This old house is has been giving a full variety show of utility shut-offs this week. We've had a notice on the front door telling us that the electricity could be turned off at any time; it hasn't happened. However, standing in the shower, I've almost got boiled as they've turned the cold water off. Sometimes, the hot water has been turned off. Now my working week is over - it's Saturday morning - I've woken up to find that both the hot and cold water are off. A far cry from that ever so occasional day without a utility seen in England.

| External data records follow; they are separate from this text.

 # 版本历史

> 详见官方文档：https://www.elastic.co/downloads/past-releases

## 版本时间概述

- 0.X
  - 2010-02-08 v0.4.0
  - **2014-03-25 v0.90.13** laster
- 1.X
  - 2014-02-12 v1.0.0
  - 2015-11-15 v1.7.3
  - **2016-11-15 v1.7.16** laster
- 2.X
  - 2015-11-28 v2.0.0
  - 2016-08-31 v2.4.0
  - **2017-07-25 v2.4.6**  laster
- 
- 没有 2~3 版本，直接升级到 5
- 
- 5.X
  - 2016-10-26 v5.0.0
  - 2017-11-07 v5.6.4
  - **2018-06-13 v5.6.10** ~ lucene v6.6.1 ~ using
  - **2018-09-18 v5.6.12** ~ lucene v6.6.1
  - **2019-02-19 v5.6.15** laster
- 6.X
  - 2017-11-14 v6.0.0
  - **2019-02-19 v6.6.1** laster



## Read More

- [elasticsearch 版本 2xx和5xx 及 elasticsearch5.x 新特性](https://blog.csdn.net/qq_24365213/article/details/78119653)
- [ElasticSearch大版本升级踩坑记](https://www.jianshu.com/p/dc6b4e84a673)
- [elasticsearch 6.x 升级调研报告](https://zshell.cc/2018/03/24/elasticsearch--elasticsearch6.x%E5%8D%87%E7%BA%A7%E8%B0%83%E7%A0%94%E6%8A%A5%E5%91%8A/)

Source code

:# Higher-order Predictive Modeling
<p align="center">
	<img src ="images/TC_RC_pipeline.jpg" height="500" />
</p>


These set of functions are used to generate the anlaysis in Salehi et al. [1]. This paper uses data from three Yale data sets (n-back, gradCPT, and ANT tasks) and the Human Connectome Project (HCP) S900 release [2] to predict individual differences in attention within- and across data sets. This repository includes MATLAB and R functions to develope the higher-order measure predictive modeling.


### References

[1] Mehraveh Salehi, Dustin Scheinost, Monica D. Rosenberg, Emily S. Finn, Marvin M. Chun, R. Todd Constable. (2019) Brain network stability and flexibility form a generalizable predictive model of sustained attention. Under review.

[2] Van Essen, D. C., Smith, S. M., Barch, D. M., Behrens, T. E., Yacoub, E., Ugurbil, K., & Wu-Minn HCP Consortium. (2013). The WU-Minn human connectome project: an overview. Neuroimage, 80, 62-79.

These days, I have a bowl of water sitting in the bath so that I can have a strip wash when required. This is very Russian. Other Russian habits include eating ice cream all year round. In the daytime, not only can you buy the stuff in a supermarket, but dedicated ice cream kiosks are open here in Berdsk, in minus temperatures. I ate a choc ice in minus 15 recently. Ok, but I still prefer it in the summer; I guess you can't take the Brit out of me that quickly.

I did a straw poll in a few classes of attitudes to caviar, known there as ikrah (emphasis on the second syllable). Everybody prefers red caviar, that rather fishier alternative to black, usually made from salmon or lumpfish or pike-perch. I think black ikrah may be eaten in the west more as a status symbol than anything else; I've always considered it to be rather salty, although I've never eaten the more expensive variants.

Most Russians may exercise thrift, but this does not extend to the environment. There is no recycling, although if you leave items outside the house, they will be picked by other people for re-use or resale. One of my students heard about protests against a third runway or whatever it is they're thinking of building at Heathrow and thinks Brits are the only people in Europe who worry about environmental problems. He's coming out with variations in the sun's rays when considering global warming and in common with many Russians is not at all perturbed by problems relating to waste or to the depletion of raw materials. In the latter case, it is because Russia has rather more than most, even if much of it is buried in the permafrost, although global warming and commodity prices are making these more accessible. The answer to most environmental questions is, 'Russia is a big country'.